Proving Relationships Between X and Y = aX
2025-06-26
Given: Let \(X = \{x_i\}_{i=1}^{n}\) and define \(Y = \{y_i\}_{i=1}^{n}\) by \(y_i = a x_i\) for some fixed constant \(a \neq 0\).
Prove the following relationships:
\[\sum_{i=1}^{n} y_i = a \sum_{i=1}^{n} x_i, \quad \bar{Y} = a \bar{X}, \quad S_Y^2 = a^2 S_X^2\]
\(X = \{x_i\}_{i=1}^{n}\) means:
\(X\) is a dataset containing \(n\) observations
The observations are labeled \(x_1, x_2, x_3, \ldots, x_n\)
\(i\) is an index that runs from 1 to \(n\)
This is read as: “X is the set of \(x_i\) for \(i\) from 1 to \(n\)”
\(\sum_{i=1}^{n} x_i\) means:
Add up all the \(x_i\) values
Start with \(i = 1\) and go up to \(i = n\)
This equals: \(x_1 + x_2 + x_3 + \cdots + x_n\)
If \(X = \{2, 4, 6, 8, 10\}\), then: \[\sum_{i=1}^{5} x_i = x_1 + x_2 + x_3 + x_4 + x_5 = 2 + 4 + 6 + 8 + 10 = 30\]
\(Y = \{y_i\}_{i=1}^{n}\) where \(y_i = a x_i\) means:
Each element of \(Y\) is obtained by multiplying the corresponding element of \(X\) by the constant \(a\)

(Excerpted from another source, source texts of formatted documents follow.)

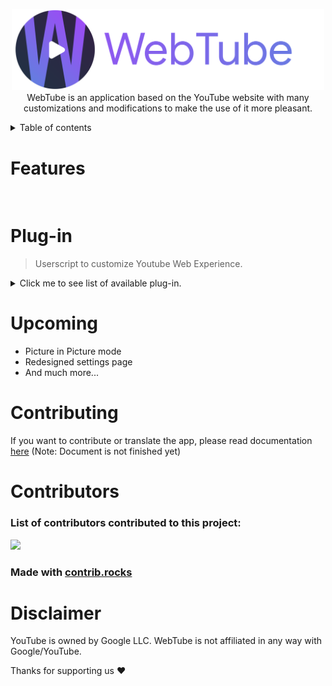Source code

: <p align="center">
  <a href="https://webtubeapp.xyz/">
    <img src="./src/webtube_banner.svg" alt="Webtube icon" width="500"/>
  </a>
  </br>
  WebTube is an application based on the YouTube website with many customizations and modifications to make the use of it more pleasant.

  
<details>
<summary> Table of contents </summary>

 1. [Features](#Features)
 2. [Plug-in](#Plug-in)
 3. [Upcoming](#Upcoming)
 4. [Contributing](#Contributing)
 5. [Contributors](#Contributor)
 6. [Disclaimer](#Disclaimer)
 </details>

# Features
<picture>
  <source media="(prefers-color-scheme: dark)" srcset="/src/adblock-dark.svg">
  <source media="(prefers-color-scheme: light)" srcset="src/adblock-light.svg">
  <img alt="">
</picture>

<picture>
  <source media="(prefers-color-scheme: dark)" srcset="/src/plugin-dark.svg">
  <source media="(prefers-color-scheme: light)" srcset="/src/plugin-light.svg">
  <img alt="">
</picture>

<picture>
  <source media="(prefers-color-scheme: dark)" srcset="/src/lightweight-dark.svg">
  <source media="(prefers-color-scheme: light)" srcset="src/lightweight-light.svg">
  <img alt="">
</picture>

# Plug-in
>Userscript to customize Youtube Web Experience.
<details>
<summary>Click me to see list of available plug-in.</summary>

- Adguard: Block all Youtube ads
- AgeBypasser: Bypass age restriction
- AntiClickBait: Preview content without actually clicking on it
- SponsorBlock: Skip unwanted segments
- RYD: Display youtube dislikes
- Short Disabler: Disable short button
- WebTueb anonymous statistics: Obtain statistics on the use of the application in an anonymous way
</details>

# Upcoming
- Picture in Picture mode
- Redesigned settings page
- And much more...

# Contributing
If you want to contribute or translate the app, please read documentation [here](contributing.md)
(Note: Document is not finished yet)

# Contributors
<h3>List of contributors contributed to this project:</h3>

<a href = "https://github.com/thewebtube/webtubeapp/graphs/contributors">
  <img src = "https://contrib.rocks/image?repo=thewebtube/webtubeapp"/>
</a>

### Made with [contrib.rocks](https://contrib.rocks)

# Disclaimer
YouTube is owned by Google LLC. WebTube is not affiliated in any way with Google/YouTube.

Thanks for supporting us ❤️
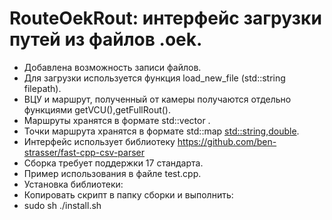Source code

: # RouteOekRout: интерфейс загрузки путей из файлов .oek.
  * Добавлена возможность записи файлов.
  * Для загрузки используется функция load_new_file (std::string filepath).
  * ВЦУ и маршрут, полученный от камеры получаются отдельно функциями getVCU(),getFullRout().
  * Маршруты хранятся в формате std::vector <OekPoint>.
  * Точки маршрута хранятся в формате std::map <std::string,double>.
  * Интерфейс использует библиотеку https://github.com/ben-strasser/fast-cpp-csv-parser
  * Сборка требует поддержки 17 стандарта.
  * Пример использования в файле test.cpp.
  * Установка библиотеки:
  * Копировать скрипт в папку сборки и выполнить:
  * sudo sh ./install.sh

This is called a linear transformation
\(a\) is called the scaling factor
If \(X = \{2, 4, 6, 8, 10\}\) and \(a = 3\), then:
\(y_1 = 3 \times 2 = 6\)
\(y_2 = 3 \times 4 = 12\)
\(y_3 = 3 \times 6 = 18\)
\(y_4 = 3 \times 8 = 24\)
\(y_5 = 3 \times 10 = 30\)
So \(Y = \{6, 12, 18, 24, 30\}\)
Sample Mean: \(\bar{X} = \frac{1}{n} \sum_{i=1}^{n} x_i\)
This means:
Add up all observations: \(\sum_{i=1}^{n} x_i\)
Divide by the number of observations: \(n\)

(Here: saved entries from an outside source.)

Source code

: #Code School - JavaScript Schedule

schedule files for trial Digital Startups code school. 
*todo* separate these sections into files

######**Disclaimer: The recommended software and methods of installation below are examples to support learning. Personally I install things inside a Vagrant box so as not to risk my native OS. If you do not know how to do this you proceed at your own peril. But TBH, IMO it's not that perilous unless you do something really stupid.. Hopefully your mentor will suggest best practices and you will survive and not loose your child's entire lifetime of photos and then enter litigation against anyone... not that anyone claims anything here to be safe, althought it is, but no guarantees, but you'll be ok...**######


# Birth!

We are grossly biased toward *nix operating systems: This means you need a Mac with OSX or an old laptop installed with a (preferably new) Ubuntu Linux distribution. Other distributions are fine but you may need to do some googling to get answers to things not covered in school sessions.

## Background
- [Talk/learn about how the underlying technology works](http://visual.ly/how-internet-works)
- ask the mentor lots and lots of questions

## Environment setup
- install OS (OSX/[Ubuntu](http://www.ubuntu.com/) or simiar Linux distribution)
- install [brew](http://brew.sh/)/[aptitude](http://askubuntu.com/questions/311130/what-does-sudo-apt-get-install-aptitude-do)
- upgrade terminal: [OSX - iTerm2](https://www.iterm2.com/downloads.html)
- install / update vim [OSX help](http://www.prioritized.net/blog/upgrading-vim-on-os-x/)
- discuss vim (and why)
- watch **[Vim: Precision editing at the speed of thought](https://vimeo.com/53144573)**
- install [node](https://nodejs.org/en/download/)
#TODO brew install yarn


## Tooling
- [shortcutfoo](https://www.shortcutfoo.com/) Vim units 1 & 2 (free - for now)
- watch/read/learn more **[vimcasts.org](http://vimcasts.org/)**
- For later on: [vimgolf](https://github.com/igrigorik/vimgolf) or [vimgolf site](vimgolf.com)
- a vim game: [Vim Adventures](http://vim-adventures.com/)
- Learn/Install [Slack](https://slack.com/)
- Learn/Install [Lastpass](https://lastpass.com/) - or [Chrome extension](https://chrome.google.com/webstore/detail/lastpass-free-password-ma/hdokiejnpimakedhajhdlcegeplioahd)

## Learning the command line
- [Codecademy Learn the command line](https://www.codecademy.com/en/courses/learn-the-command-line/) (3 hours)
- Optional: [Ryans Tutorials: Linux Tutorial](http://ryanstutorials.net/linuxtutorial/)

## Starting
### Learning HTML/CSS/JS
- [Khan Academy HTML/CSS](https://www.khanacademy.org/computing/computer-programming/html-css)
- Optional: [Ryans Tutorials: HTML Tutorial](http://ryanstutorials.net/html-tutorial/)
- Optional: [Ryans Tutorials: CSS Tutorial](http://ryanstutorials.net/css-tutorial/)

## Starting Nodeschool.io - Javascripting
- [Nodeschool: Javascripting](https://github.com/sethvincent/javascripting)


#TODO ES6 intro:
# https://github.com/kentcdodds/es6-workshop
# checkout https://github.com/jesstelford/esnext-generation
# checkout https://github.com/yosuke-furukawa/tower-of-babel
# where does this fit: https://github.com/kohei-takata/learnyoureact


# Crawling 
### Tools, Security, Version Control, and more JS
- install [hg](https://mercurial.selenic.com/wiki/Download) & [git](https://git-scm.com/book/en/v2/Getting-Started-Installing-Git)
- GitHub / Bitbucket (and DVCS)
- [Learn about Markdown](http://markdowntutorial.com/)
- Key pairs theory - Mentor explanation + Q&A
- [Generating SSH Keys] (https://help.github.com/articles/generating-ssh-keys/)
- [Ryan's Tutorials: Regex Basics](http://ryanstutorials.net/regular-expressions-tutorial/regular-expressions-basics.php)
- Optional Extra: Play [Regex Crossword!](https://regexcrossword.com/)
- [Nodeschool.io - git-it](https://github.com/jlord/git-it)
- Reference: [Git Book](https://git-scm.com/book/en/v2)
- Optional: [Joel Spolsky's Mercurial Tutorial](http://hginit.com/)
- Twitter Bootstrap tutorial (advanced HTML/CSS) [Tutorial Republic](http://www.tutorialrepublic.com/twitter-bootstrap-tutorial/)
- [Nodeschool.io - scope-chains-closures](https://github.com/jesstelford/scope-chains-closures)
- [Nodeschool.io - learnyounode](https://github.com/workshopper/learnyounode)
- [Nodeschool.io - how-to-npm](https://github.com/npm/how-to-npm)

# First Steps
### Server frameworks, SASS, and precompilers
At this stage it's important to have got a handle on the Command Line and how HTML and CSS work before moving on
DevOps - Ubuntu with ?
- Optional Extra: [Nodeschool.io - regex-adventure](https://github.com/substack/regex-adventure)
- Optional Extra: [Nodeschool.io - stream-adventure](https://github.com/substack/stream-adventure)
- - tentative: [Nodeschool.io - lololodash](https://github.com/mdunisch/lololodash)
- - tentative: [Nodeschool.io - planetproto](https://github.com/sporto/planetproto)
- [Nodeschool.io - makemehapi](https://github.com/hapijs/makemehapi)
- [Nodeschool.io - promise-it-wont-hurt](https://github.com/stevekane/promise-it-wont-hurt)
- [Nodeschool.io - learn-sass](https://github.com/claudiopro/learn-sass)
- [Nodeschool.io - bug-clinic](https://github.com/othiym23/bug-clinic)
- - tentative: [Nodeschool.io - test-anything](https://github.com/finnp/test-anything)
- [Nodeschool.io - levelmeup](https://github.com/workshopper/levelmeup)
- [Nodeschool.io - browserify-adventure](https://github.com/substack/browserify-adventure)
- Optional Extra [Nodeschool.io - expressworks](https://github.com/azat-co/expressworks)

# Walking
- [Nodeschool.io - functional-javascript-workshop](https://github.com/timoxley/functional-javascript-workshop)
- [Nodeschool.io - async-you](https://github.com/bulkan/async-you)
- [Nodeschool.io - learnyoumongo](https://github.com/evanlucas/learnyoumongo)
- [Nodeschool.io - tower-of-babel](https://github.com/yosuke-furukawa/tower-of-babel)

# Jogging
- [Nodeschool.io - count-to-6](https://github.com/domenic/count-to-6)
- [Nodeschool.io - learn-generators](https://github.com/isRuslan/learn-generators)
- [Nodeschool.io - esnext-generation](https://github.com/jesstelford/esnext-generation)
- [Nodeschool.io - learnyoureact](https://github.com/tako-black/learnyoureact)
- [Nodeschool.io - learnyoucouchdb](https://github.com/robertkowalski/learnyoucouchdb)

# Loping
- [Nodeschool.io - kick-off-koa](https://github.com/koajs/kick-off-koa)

The “bar” over \(X\) indicates the mean
For \(X = \{2, 4, 6, 8, 10\}\): \[\bar{X} = \frac{1}{5}(2 + 4 + 6 + 8 + 10) = \frac{30}{5} = 6\]
Sample Variance: \(S_X^2 = \frac{1}{n-1} \sum_{i=1}^{n} (x_i - \bar{X})^2\)
This means:
For each observation, find its deviation from the mean: \((x_i - \bar{X})\)
Square each deviation: \((x_i - \bar{X})^2\)
Add up all squared deviations: \(\sum_{i=1}^{n} (x_i - \bar{X})^2\)
Divide by \((n-1)\): This gives the sample variance
Prove: \(\sum_{i=1}^{n} y_i = a \sum_{i=1}^{n} x_i\)
Step 1: Start with the definition of \(y_i\) \[y_i = a x_i \text{ for all } i = 1, 2, \ldots, n\]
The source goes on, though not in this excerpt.